Work item — Every line containing the string "https" is to be copied from the records.

(Plain-text document sources)

◆ ◆ ◆ ◆

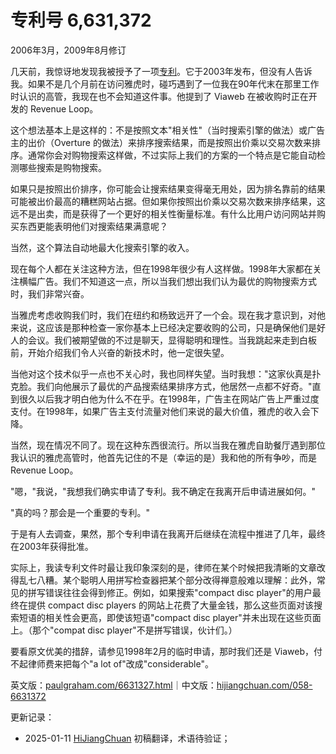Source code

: 




# 专利号 6,631,372

2006年3月，2009年8月修订

几天前，我惊讶地发现我被授予了一项[专利](http://patft.uspto.gov/netacgi/nph-Parser?Sect1=PTO1&Sect2=HITOFF&d=PALL&p=1&u=%2Fnetahtml%2FPTO%2Fsrchnum.htm&r=1&f=G&l=50&s1=6,631,372.PN.&OS=PN/6,631,372&RS=PN/6,631,372)。它于2003年发布，但没有人告诉我。如果不是几个月前在访问雅虎时，碰巧遇到了一位我在90年代末在那里工作时认识的高管，我现在也不会知道这件事。他提到了 Viaweb 在被收购时正在开发的 Revenue Loop。

这个想法基本上是这样的：不是按照文本"相关性"（当时搜索引擎的做法）或广告主的出价（Overture 的做法）来排序搜索结果，而是按照出价乘以交易次数来排序。通常你会对购物搜索这样做，不过实际上我们的方案的一个特点是它能自动检测哪些搜索是购物搜索。

如果只是按照出价排序，你可能会让搜索结果变得毫无用处，因为排名靠前的结果可能被出价最高的糟糕网站占据。但如果你按照出价乘以交易次数来排序结果，这远不是出卖，而是获得了一个更好的相关性衡量标准。有什么比用户访问网站并购买东西更能表明他们对搜索结果满意呢？

当然，这个算法自动地最大化搜索引擎的收入。

现在每个人都在关注这种方法，但在1998年很少有人这样做。1998年大家都在关注横幅广告。我们不知道这一点，所以当我们想出我们认为最优的购物搜索方式时，我们非常兴奋。

当雅虎考虑收购我们时，我们在纽约和杨致远开了一个会。现在我才意识到，对他来说，这应该是那种检查一家你基本上已经决定要收购的公司，只是确保他们是好人的会议。我们被期望做的不过是聊天，显得聪明和理性。当我跳起来走到白板前，开始介绍我们令人兴奋的新技术时，他一定很失望。

当他对这个技术似乎一点也不关心时，我也同样失望。当时我想："这家伙真是扑克脸。我们向他展示了最优的产品搜索结果排序方式，他居然一点都不好奇。"直到很久以后我才明白他为什么不在乎。在1998年，广告主在网站广告上严重过度支付。在1998年，如果广告主支付流量对他们来说的最大价值，雅虎的收入会下降。

当然，现在情况不同了。现在这种东西很流行。所以当我在雅虎自助餐厅遇到那位我认识的雅虎高管时，他首先记住的不是（幸运的是）我和他的所有争吵，而是 Revenue Loop。

"嗯，"我说，"我想我们确实申请了专利。我不确定在我离开后申请进展如何。"

"真的吗？那会是一个重要的专利。"

于是有人去调查，果然，那个专利申请在我离开后继续在流程中推进了几年，最终在2003年获得批准。

实际上，我读专利文件时最让我印象深刻的是，律师在某个时候把我清晰的文章改得乱七八糟。某个聪明人用拼写检查器把某个部分改得禅意般难以理解：此外，常见的拼写错误往往会得到修正。例如，如果搜索"compact disc player"的用户最终在提供 compact disc players 的网站上花费了大量金钱，那么这些页面对该搜索短语的相关性会更高，即使该短语"compact disc player"并未出现在这些页面上。（那个"compat disc player"不是拼写错误，伙计们。）

要看原文优美的措辞，请参见1998年2月的临时申请，那时我们还是 Viaweb，付不起律师费来把每个"a lot of"改成"considerable"。

英文版：[paulgraham.com/6631327.html](https://paulgraham.com/6631327.html)｜中文版：[hijiangchuan.com/058-6631372](https://hijiangchuan.com/058-6631372)

更新记录：
- 2025-01-11 [HiJiangChuan](https://hijiangchuan.com) 初稿翻译，术语待验证；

◆ ◆ ◆ ◆

Reply to the exercise —
英文版：[paulgraham.com/6631327.html](https://paulgraham.com/6631327.html)｜中文版：[hijiangchuan.com/058-6631372](https://hijiangchuan.com/058-6631372)
- 2025-01-11 [HiJiangChuan](https://hijiangchuan.com) 初稿翻译，术语待验证；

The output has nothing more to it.